→ **TASK DESCRIPTION**:
Search the data below, and report every line in which "Route" occurs.

# # # # #

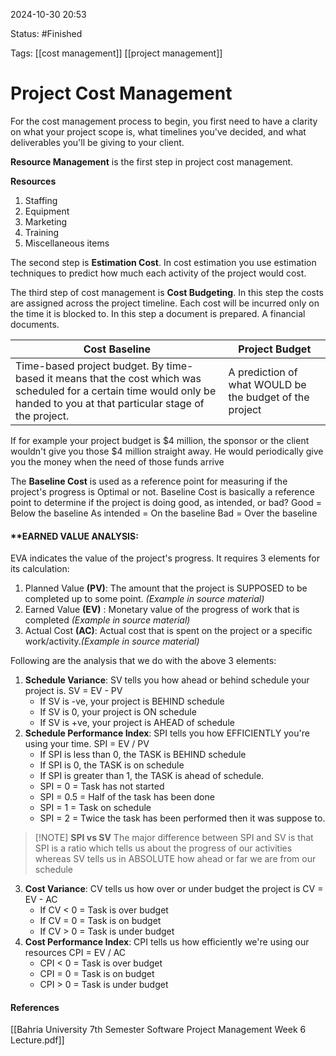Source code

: 
2024-10-30 20:53

Status: #Finished 

Tags: [[cost management]] [[project management]] 

# Project Cost Management

For the cost management process to begin, you first need to have a clarity on what your project scope is, what timelines you've decided, and what deliverables you'll be giving to your client.

**Resource Management** is the first step in project cost management.

**Resources**
1. Staffing
2. Equipment
3. Marketing
4. Training
5. Miscellaneous items

The second step is **Estimation Cost**. In cost estimation you use estimation techniques to predict how much each activity of the project would cost.

The third step of cost management is **Cost Budgeting**. In this step the costs are assigned across the project timeline. Each cost will be incurred only on the time it is blocked to. In this step a document is prepared. A financial documents.

| Cost Baseline                                                                                                                                                               | Project Budget                                          |
| --------------------------------------------------------------------------------------------------------------------------------------------------------------------------- | ------------------------------------------------------- |
| Time-based project budget. By time-based it means that the cost which was scheduled for a certain time would only be handed to you at that particular stage of the project. | A prediction of what WOULD be the budget of the project |
If for example your project budget is $4 million, the sponsor or the client wouldn't give you those $4 million straight away. He would periodically give you the money when the need of those funds arrive

The **Baseline Cost** is used as a reference point for measuring if the project's progress is Optimal or not.
Baseline Cost is basically a reference point to determine if the project is doing good, as intended, or bad? Good = Below the baseline As intended = On the baseline Bad = Over the baseline

#### **EARNED VALUE ANALYSIS:
EVA indicates the value of the project's progress.
It requires 3 elements for its calculation:
1. Planned Value **(PV)**: The amount that the project is SUPPOSED to be completed up to some point. *(Example in source material)* 
2. Earned Value **(EV)** : Monetary value of the progress of work that is completed *(Example in source material)* 
3. Actual Cost **(AC)**: Actual cost that is spent on the project or a specific work/activity.*(Example in source material)*

Following are the analysis that we do with the above 3 elements:
1. **Schedule Variance**: SV tells you how ahead or behind schedule your project is.
   SV = EV - PV
   - If SV is -ve, your project is BEHIND schedule
   - If SV is 0, your project is ON schedule
   - If SV is +ve, your project is AHEAD of schedule
2. **Schedule Performance Index**: SPI tells you how EFFICIENTLY you're using your time.
   SPI = EV / PV
   - If SPI is less than 0, the TASK is BEHIND schedule
   - If SPI is 0, the TASK is on schedule
   - If SPI is greater than 1, the TASK is ahead of schedule.
   - SPI = 0 = Task has not started
   - SPI = 0.5 = Half of the task has been done
   - SPI = 1 = Task on schedule
   - SPI = 2 = Twice the task has been performed then it was suppose to.
> [!NOTE] **SPI vs SV**
> The major difference between SPI and SV is that SPI is a ratio which tells us about the progress of our activities whereas SV tells us in ABSOLUTE how ahead or far we are from our schedule
3. **Cost Variance**: CV tells us how over or under budget the project is
   CV = EV - AC
   - If CV < 0 = Task is over budget
   - If CV = 0 = Task is on budget
   - If CV > 0 = Task is under budget
4. **Cost Performance Index**: CPI tells us how efficiently we're using our resources
   CPI = EV / AC
   - CPI < 0 = Task is over budget
   - CPI = 0 = Task is on budget
   - CPI > 0 = Task is under budget




#### References
[[Bahria University 7th Semester Software Project Management Week 6 Lecture.pdf]]
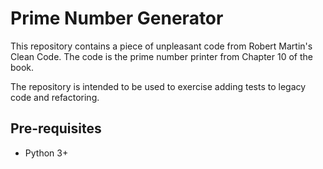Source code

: # Prime Number Generator

This repository contains a piece of unpleasant code from Robert Martin's Clean Code.
The code is the prime number printer from Chapter 10 of the book.

The repository is intended to be used to exercise adding tests to legacy code and refactoring.

## Pre-requisites

* Python 3+
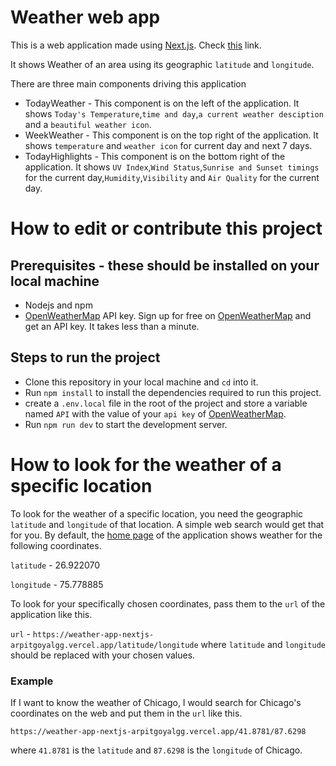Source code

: # Weather web app

This is a web application made using [Next.js](https://nextjs.org/). Check [this](https://weather-app-nextjs-arpitgoyalgg.vercel.app/) link.

It shows Weather of an area using its geographic `latitude` and `longitude`.

There are three main components driving this application

- TodayWeather - This component is on the left of the application. It shows `Today's Temperature`,`time and day`,`a current weather desciption` and a `beautiful weather icon`.
- WeekWeather - This component is on the top right of the application. It shows `temperature` and `weather icon` for current day and next 7 days.
- TodayHighlights - This component is on the bottom right of the application. It shows `UV Index`,`Wind Status`,`Sunrise and Sunset timings` for the current day,`Humidity`,`Visibility` and `Air Quality` for the current day.

# How to edit or contribute this project

## Prerequisites - these should be installed on your local machine

- Nodejs and npm
- [OpenWeatherMap](https://openweathermap.org/) API key. Sign up for free on [OpenWeatherMap](https://openweathermap.org/) and get an API key. It takes less than a minute.

## Steps to run the project

- Clone this repository in your local machine and `cd` into it.
- Run `npm install` to install the dependencies required to run this project.
- create a `.env.local` file in the root of the project and store a variable named `API` with the value of your `api key` of [OpenWeatherMap](https://openweathermap.org/).
- Run `npm run dev` to start the development server.

# How to look for the weather of a specific location

To look for the weather of a specific location, you need the geographic `latitude` and `longitude` of that location. A simple web search would get that for you. By default, the [home page](https://weather-app-nextjs-arpitgoyalgg.vercel.app/) of the application shows weather for the following coordinates.

`latitude` - 26.922070

`longitude` - 75.778885

To look for your specifically chosen coordinates, pass them to the `url` of the application like this.

`url` - `https://weather-app-nextjs-arpitgoyalgg.vercel.app/latitude/longitude`
where `latitude` and `longitude` should be replaced with your chosen values.

### Example

If I want to know the weather of Chicago, I would search for Chicago's coordinates on the web and put them in the `url` like this.

`https://weather-app-nextjs-arpitgoyalgg.vercel.app/41.8781/87.6298`

where `41.8781` is the `latitude` and `87.6298` is the `longitude` of Chicago.

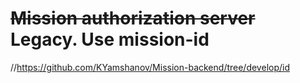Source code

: # ~~Mission authorization server~~ Legacy. Use mission-id
//https://github.com/KYamshanov/Mission-backend/tree/develop/id
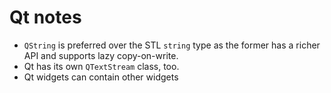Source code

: # Qt notes

* `QString` is preferred over the STL `string` type as the former has a richer API and supports lazy copy-on-write.
* Qt has its own `QTextStream` class, too.
* Qt widgets can contain other widgets 
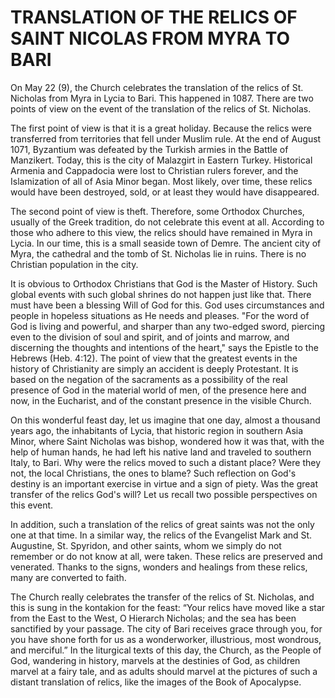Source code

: # TRANSLATION OF THE RELICS OF SAINT NICOLAS FROM MYRA TO BARI

On May 22 (9), the Church celebrates the translation of the relics of St. Nicholas from Myra in Lycia to Bari. This happened in 1087. There are two points of view on the event of the translation of the relics of St. Nicholas.

The first point of view is that it is a great holiday. Because the relics were transferred from territories that fell under Muslim rule. At the end of August 1071, Byzantium was defeated by the Turkish armies in the Battle of Manzikert. Today, this is the city of Malazgirt in Eastern Turkey. Historical Armenia and Cappadocia were lost to Christian rulers forever, and the Islamization of all of Asia Minor began. Most likely, over time, these relics would have been destroyed, sold, or at least they would have disappeared.

The second point of view is theft. Therefore, some Orthodox Churches, usually of the Greek tradition, do not celebrate this event at all. According to those who adhere to this view, the relics should have remained in Myra in Lycia. In our time, this is a small seaside town of Demre. The ancient city of Myra, the cathedral and the tomb of St. Nicholas lie in ruins. There is no Christian population in the city.

It is obvious to Orthodox Christians that God is the Master of History. Such global events with such global shrines do not happen just like that. There must have been a blessing Will of God for this. God uses circumstances and people in hopeless situations as He needs and pleases. "For the word of God is living and powerful, and sharper than any two-edged sword, piercing even to the division of soul and spirit, and of joints and marrow, and discerning the thoughts and intentions of the heart," says the Epistle to the Hebrews (Heb. 4:12). The point of view that the greatest events in the history of Christianity are simply an accident is deeply Protestant. It is based on the negation of the sacraments as a possibility of the real presence of God in the material world of men, of the presence here and now, in the Eucharist, and of the constant presence in the visible Church.

On this wonderful feast day, let us imagine that one day, almost a thousand years ago, the inhabitants of Lycia, that historic region in southern Asia Minor, where Saint Nicholas was bishop, wondered how it was that, with the help of human hands, he had left his native land and traveled to southern Italy, to Bari. Why were the relics moved to such a distant place? Were they not, the local Christians, the ones to blame? Such reflection on God's destiny is an important exercise in virtue and a sign of piety. Was the great transfer of the relics God's will? Let us recall two possible perspectives on this event.

In addition, such a translation of the relics of great saints was not the only one at that time. In a similar way, the relics of the Evangelist Mark and St. Augustine, St. Spyridon, and other saints, whom we simply do not remember or do not know at all, were taken. These relics are preserved and venerated. Thanks to the signs, wonders and healings from these relics, many are converted to faith.

The Church really celebrates the transfer of the relics of St. Nicholas, and this is sung in the kontakion for the feast: “Your relics have moved like a star from the East to the West, O Hierarch Nicholas; and the sea has been sanctified by your passage. The city of Bari receives grace through you, for you have shone forth for us as a wonderworker, illustrious, most wondrous, and merciful.” In the liturgical texts of this day, the Church, as the People of God, wandering in history, marvels at the destinies of God, as children marvel at a fairy tale, and as adults should marvel at the pictures of such a distant translation of relics, like the images of the Book of Apocalypse.
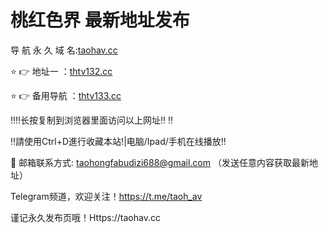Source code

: # 桃红色界 最新地址发布

导 航 永 久 域 名:[taohav.cc](HttpS://thtv132.cc:8888/?channel=boke1)

  ⭐️ 👉 地址一 ：[thtv132.cc](HttpS://thtv132.cc:8888/?channel=boke1)

⭐️ 👉 备用导航 ：[thtv133.cc](HttpS://thtv132.cc:8888/?channel=boke1)

‼️‼️长按复制到浏览器里面访问以上网址‼️ ‼️

‼️請使用Ctrl+D進行收藏本站!|电脑/Ipad/手机在线播放‼️

📧 邮箱联系方式: taohongfabudizi688@gmail.com （发送任意内容获取最新地址）

Telegram频道，欢迎关注！https://t.me/taoh_av

谨记永久发布页哦！Https://taohav.cc
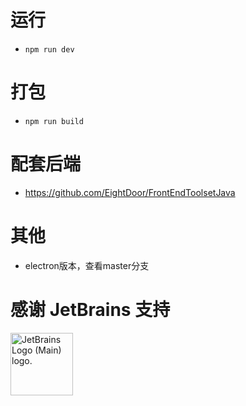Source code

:# 运行
- `npm run dev`
# 打包
- `npm run build`
# 配套后端
- https://github.com/EightDoor/FrontEndToolsetJava
# 其他
- electron版本，查看master分支
# 感谢 JetBrains 支持
<a href="https://jb.gg/OpenSourceSupport"><img  style="width: 100px;height: 100px" src="https://resources.jetbrains.com/storage/products/company/brand/logos/jb_beam.png" alt="JetBrains Logo (Main) logo."></a>
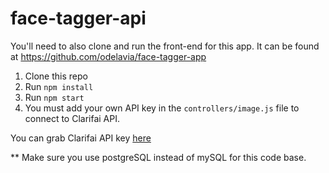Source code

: # face-tagger-api
You'll need to also clone and run the front-end for this app. It can be found at https://github.com/odelavia/face-tagger-app

1. Clone this repo
2. Run `npm install`
3. Run `npm start`
4. You must add your own API key in the `controllers/image.js` file to connect to Clarifai API.

You can grab Clarifai API key [here](https://www.clarifai.com/)

** Make sure you use postgreSQL instead of mySQL for this code base.
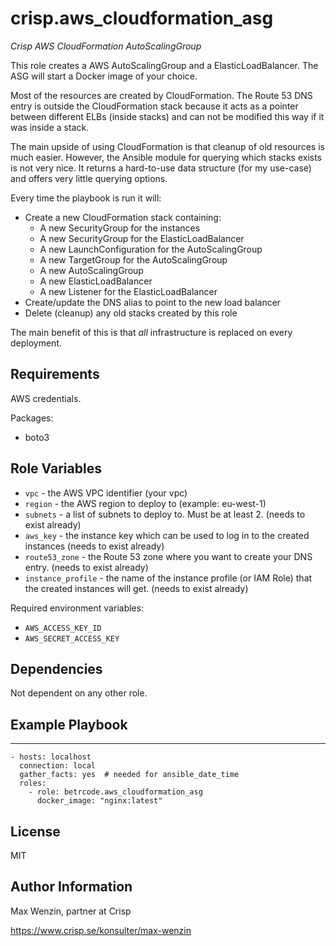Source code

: crisp.aws_cloudformation_asg
============================

*Crisp AWS CloudFormation AutoScalingGroup*

This role creates a AWS AutoScalingGroup and a ElasticLoadBalancer. 
The ASG will start a Docker image of your choice.

Most of the resources are created by CloudFormation. 
The Route 53 DNS entry is outside the CloudFormation stack because it acts as a pointer 
between different ELBs (inside stacks) and can not be modified this way if it was inside a stack.

The main upside of using CloudFormation is that cleanup of old resources is much easier.
However, the Ansible module for querying which stacks exists is not very nice. It returns a hard-to-use
data structure (for my use-case) and offers very little querying options. 


Every time the playbook is run it will:

* Create a new CloudFormation stack containing:
    * A new SecurityGroup for the instances
    * A new SecurityGroup for the ElasticLoadBalancer
    * A new LaunchConfiguration for the AutoScalingGroup
    * A new TargetGroup for the AutoScalingGroup
    * A new AutoScalingGroup
    * A new ElasticLoadBalancer
    * A new Listener for the ElasticLoadBalancer
* Create/update the DNS alias to point to the new load balancer
* Delete (cleanup) any old stacks created by this role

The main benefit of this is that *all* infrastructure is replaced on every deployment.


Requirements
------------

AWS credentials.

Packages:

* boto3


Role Variables
--------------

* `vpc` - the AWS VPC identifier (your vpc)
* `region` - the AWS region to deploy to (example: eu-west-1)
* `subnets` - a list of subnets to deploy to. Must be at least 2. (needs to exist already)
* `aws_key` - the instance key which can be used to log in to the created instances (needs to exist already)
* `route53_zone` - the Route 53 zone where you want to create your DNS entry. (needs to exist already)
* `instance_profile` - the name of the instance profile (or IAM Role) that the created instances will get. (needs to exist already)


Required environment variables:

* `AWS_ACCESS_KEY_ID`
* `AWS_SECRET_ACCESS_KEY`



Dependencies
------------

Not dependent on any other role.


Example Playbook
----------------

---

    - hosts: localhost
      connection: local
      gather_facts: yes  # needed for ansible_date_time
      roles:
        - role: betrcode.aws_cloudformation_asg
          docker_image: "nginx:latest"


License
-------

MIT


Author Information
------------------

Max Wenzin, partner at Crisp

https://www.crisp.se/konsulter/max-wenzin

# # # # #

→ **ANSWER TO THE EXERCISE**:
The Route 53 DNS entry is outside the CloudFormation stack because it acts as a pointer 
* `route53_zone` - the Route 53 zone where you want to create your DNS entry. (needs to exist already)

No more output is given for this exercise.